[STORED DATA]
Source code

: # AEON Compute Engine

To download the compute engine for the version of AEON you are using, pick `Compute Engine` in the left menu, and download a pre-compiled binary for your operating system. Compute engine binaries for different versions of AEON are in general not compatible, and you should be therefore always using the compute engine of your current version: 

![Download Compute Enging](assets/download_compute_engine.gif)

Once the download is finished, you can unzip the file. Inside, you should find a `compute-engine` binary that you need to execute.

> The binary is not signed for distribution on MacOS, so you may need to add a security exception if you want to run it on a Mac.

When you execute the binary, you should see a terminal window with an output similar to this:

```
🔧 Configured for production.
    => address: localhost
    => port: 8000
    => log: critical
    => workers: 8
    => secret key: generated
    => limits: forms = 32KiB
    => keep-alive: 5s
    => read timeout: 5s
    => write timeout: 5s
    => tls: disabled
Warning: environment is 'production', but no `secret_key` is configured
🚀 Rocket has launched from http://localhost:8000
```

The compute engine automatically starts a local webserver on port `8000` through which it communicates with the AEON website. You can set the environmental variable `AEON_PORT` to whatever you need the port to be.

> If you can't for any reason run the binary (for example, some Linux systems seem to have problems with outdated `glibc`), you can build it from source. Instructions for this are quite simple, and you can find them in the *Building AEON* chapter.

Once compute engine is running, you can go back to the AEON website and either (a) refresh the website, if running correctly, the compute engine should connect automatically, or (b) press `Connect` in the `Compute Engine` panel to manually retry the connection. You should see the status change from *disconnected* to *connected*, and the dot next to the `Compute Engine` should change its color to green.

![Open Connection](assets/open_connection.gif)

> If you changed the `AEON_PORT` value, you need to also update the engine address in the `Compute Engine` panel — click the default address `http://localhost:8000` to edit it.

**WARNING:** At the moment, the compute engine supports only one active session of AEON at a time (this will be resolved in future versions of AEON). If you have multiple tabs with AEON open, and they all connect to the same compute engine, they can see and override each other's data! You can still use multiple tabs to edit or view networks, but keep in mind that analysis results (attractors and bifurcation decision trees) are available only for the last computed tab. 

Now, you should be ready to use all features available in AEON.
[/STORED DATA]
Copy exactly, please, the span of lines that begins at the line with "to edit it." and ends at the last line of the data, both included.

> If you changed the `AEON_PORT` value, you need to also update the engine address in the `Compute Engine` panel — click the default address `http://localhost:8000` to edit it.

**WARNING:** At the moment, the compute engine supports only one active session of AEON at a time (this will be resolved in future versions of AEON). If you have multiple tabs with AEON open, and they all connect to the same compute engine, they can see and override each other's data! You can still use multiple tabs to edit or view networks, but keep in mind that analysis results (attractors and bifurcation decision trees) are available only for the last computed tab. 

Now, you should be ready to use all features available in AEON.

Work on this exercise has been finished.